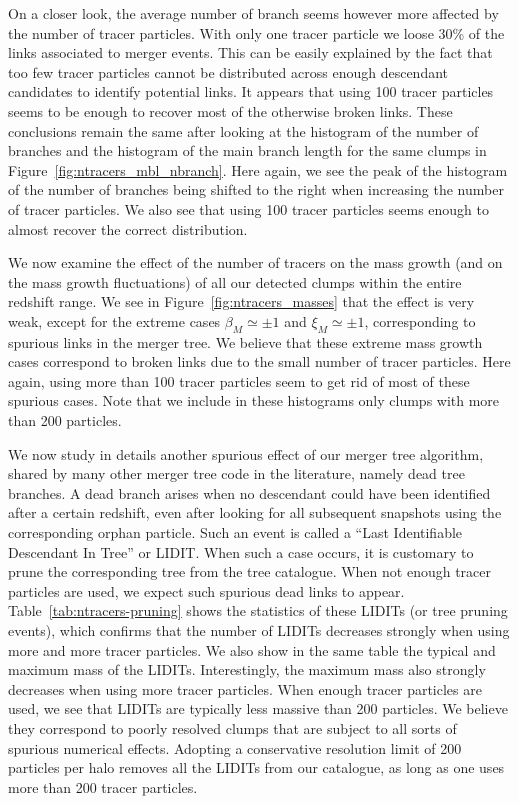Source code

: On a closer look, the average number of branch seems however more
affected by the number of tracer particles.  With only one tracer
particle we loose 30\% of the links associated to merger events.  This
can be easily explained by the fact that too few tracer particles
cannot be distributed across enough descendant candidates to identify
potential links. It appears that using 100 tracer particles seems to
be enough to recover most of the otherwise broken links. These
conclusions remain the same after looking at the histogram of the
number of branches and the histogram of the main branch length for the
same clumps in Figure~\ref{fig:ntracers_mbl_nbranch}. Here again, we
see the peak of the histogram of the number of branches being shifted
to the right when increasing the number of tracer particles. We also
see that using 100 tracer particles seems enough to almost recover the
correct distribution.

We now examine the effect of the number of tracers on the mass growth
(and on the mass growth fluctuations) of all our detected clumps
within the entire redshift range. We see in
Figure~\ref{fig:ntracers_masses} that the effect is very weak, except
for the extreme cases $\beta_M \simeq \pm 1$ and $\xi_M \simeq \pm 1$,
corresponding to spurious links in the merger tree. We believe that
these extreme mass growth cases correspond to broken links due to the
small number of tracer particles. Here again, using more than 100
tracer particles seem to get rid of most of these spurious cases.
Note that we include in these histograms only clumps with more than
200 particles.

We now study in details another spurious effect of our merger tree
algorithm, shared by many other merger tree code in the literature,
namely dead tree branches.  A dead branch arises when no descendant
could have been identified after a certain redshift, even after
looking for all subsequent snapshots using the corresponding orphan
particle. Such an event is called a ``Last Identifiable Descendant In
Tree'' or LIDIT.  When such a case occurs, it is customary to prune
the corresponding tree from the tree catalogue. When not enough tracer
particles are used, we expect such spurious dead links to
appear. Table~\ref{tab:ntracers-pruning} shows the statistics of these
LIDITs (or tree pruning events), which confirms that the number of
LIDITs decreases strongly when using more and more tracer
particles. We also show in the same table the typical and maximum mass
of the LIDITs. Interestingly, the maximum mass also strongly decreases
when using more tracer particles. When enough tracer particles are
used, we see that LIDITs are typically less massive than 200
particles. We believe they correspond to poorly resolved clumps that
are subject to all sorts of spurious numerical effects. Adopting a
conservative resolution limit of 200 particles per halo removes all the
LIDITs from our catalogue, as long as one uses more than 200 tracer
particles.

################

§ TASK PROMPT
Could you write out, exactly as given, the lines from the one holding "corresponding to spurious" through the end of the listing, and nothing else?

§ OUTPUT OF THE EXERCISE
corresponding to spurious links in the merger tree. We believe that
these extreme mass growth cases correspond to broken links due to the
small number of tracer particles. Here again, using more than 100
tracer particles seem to get rid of most of these spurious cases.
Note that we include in these histograms only clumps with more than
200 particles.

We now study in details another spurious effect of our merger tree
algorithm, shared by many other merger tree code in the literature,
namely dead tree branches.  A dead branch arises when no descendant
could have been identified after a certain redshift, even after
looking for all subsequent snapshots using the corresponding orphan
particle. Such an event is called a ``Last Identifiable Descendant In
Tree'' or LIDIT.  When such a case occurs, it is customary to prune
the corresponding tree from the tree catalogue. When not enough tracer
particles are used, we expect such spurious dead links to
appear. Table~\ref{tab:ntracers-pruning} shows the statistics of these
LIDITs (or tree pruning events), which confirms that the number of
LIDITs decreases strongly when using more and more tracer
particles. We also show in the same table the typical and maximum mass
of the LIDITs. Interestingly, the maximum mass also strongly decreases
when using more tracer particles. When enough tracer particles are
used, we see that LIDITs are typically less massive than 200
particles. We believe they correspond to poorly resolved clumps that
are subject to all sorts of spurious numerical effects. Adopting a
conservative resolution limit of 200 particles per halo removes all the
LIDITs from our catalogue, as long as one uses more than 200 tracer
particles.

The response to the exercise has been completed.